And so that’s the project we’ve been working on for 10 years is building that machine and [00:11:40] specifically, you know, the way that we reduce risk by investing a little bit later, the way we identify technology, mega trends that are enabling rapid growth and rapid adoption and understanding some of those curves like lithium-ion and crystalline silicon that we can invest behind.
And then all the assessments that we do around those specific opportunities. I think we’ve built a machine that can deliver consistent, best-in-class returns. And if you look at our historical returns, even though we’re later, so you could call us sort of growth stage, I think we describe ourselves as late venture, early growth.
The actual returns we’ve delivered are best-in-class, top quartile of all venture categories. So I think the answer is yes, you can make outsize returns here.
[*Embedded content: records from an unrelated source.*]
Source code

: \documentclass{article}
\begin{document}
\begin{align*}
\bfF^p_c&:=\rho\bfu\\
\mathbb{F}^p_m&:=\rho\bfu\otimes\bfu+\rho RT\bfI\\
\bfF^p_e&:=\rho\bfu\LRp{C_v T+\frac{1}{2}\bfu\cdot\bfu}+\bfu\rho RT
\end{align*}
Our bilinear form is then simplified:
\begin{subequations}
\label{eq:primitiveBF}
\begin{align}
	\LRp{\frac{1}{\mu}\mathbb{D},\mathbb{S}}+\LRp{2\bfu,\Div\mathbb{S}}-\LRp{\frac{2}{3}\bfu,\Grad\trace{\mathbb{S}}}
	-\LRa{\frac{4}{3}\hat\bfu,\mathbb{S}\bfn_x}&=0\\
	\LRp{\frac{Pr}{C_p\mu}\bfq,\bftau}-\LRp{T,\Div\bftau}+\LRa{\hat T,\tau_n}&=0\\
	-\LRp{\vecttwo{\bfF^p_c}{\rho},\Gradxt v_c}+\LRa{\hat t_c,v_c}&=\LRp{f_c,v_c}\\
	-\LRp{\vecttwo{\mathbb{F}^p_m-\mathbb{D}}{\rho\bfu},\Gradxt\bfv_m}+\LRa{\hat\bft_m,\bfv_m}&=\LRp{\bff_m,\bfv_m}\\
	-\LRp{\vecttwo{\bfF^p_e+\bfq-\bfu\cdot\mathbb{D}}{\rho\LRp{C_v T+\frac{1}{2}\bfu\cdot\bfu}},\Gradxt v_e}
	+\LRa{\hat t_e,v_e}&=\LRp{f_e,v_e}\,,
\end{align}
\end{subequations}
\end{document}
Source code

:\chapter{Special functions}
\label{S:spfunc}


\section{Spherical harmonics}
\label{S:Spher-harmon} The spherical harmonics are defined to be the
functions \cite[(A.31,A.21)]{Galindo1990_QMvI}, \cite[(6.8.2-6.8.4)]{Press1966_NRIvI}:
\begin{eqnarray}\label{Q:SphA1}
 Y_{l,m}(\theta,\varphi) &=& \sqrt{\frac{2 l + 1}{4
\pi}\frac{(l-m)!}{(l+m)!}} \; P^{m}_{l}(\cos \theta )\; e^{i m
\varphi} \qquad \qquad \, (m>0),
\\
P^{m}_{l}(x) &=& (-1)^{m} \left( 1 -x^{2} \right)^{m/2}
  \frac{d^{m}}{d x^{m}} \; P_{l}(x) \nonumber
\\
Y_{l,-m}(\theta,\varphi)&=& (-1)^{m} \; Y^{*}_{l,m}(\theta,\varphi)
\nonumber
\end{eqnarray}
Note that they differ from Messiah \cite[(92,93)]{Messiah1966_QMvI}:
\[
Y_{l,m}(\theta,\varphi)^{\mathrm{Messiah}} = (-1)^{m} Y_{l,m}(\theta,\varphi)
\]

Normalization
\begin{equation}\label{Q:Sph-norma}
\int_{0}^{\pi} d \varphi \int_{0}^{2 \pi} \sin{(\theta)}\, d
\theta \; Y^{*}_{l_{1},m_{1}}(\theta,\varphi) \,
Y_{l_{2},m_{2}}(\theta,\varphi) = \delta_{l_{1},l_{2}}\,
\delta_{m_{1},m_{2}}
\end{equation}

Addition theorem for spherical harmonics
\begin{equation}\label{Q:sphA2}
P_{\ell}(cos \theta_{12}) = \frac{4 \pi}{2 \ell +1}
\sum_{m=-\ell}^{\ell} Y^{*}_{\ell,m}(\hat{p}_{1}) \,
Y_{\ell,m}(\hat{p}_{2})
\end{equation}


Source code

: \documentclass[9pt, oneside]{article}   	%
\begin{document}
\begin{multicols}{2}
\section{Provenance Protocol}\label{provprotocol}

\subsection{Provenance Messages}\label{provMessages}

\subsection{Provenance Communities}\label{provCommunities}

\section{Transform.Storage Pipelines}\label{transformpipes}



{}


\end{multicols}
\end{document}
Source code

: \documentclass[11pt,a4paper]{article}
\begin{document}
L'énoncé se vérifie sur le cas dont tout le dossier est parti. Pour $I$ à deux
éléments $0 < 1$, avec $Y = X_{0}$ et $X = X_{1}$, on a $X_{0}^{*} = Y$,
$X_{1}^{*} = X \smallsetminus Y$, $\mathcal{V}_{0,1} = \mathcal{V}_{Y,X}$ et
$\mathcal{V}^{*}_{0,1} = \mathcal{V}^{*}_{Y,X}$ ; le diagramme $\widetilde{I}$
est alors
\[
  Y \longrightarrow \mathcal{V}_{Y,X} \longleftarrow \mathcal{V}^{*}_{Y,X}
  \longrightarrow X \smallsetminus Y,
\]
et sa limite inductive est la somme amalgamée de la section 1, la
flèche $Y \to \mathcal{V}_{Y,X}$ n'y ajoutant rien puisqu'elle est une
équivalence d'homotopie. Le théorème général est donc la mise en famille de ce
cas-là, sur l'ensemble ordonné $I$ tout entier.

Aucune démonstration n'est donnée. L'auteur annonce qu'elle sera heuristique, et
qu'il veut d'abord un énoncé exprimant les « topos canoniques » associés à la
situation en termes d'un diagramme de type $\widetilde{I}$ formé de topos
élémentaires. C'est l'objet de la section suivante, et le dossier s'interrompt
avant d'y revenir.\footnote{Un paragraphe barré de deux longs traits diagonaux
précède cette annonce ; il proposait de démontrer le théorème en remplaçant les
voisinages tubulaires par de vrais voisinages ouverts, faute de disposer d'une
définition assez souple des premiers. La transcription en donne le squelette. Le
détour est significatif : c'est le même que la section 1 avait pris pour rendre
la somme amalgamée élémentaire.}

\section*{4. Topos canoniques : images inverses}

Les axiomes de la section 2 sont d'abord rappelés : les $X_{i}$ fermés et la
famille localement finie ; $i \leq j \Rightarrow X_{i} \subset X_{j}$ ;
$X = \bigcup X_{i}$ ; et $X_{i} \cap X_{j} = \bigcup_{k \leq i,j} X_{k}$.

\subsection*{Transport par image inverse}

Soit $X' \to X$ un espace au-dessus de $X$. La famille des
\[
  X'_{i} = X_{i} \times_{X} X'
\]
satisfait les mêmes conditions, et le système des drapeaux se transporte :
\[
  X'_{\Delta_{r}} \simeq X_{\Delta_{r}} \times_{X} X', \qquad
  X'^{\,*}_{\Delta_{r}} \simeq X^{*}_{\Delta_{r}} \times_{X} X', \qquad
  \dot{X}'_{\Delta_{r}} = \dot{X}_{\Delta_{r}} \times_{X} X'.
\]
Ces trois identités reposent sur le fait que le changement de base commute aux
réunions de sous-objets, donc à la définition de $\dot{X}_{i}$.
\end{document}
But it is very tricky and it requires, I think, a more robust methodology to avoid the pitfalls. I just think there are more pitfalls where you can get into companies that require enormous amounts of capital, or are much further away from commercialization than you might think.
And we’ve managed to avoid those sectors so far. There’s some spaces that get really hot and we’re very tempted, but it doesn’t quite pass our bar and we sort of decide not to invest. And we scrutinize unit economics probably more than anything, and the best capital to fund your business on is gross margin rather than expensive venture dollars.
So anyway, those are some of the tiny examples of things that we think about. I think as more and more investors come into the space, there will be more models that work than just ours. Ours is one that works for a particular risk appetite, but we can still deliver outsized returns.
[00:13:12] Darren Hau: I’d love to double-click on some numbers. If you don’t mind sharing, maybe you can give some benchmarks on what percentage of companies typically fail in [00:13:20] VC writ large. And what is a track record of G2VP?
[00:13:23] Brook Porter: Yeah. I mean, so, you know, I think the typical model is sort of, you have 20% of the companies succeed and 80% of them don’t succeed to some measure. Maybe they don’t all fail. Maybe you recover capital on some of those. But you have at least a third of the fund that sort of goes into things that just basically return $0. We’re kind of inverted. So we would say that 80% of our companies are going to deliver a return of capital or more, and only 20% will maybe not return capital.
So it’s actually pretty rare that we have any failures, any zeros. We invest a little later stage. So we may have more in the sort of 2x-5x as a kind of a range, but then we also have a handful of those, you know, 20 to 40% that’ll break out. And so it’s a little bit different of a distribution, but ultimately, you know, we get to the same kind of venture returns just with lower risk and lower failure rate.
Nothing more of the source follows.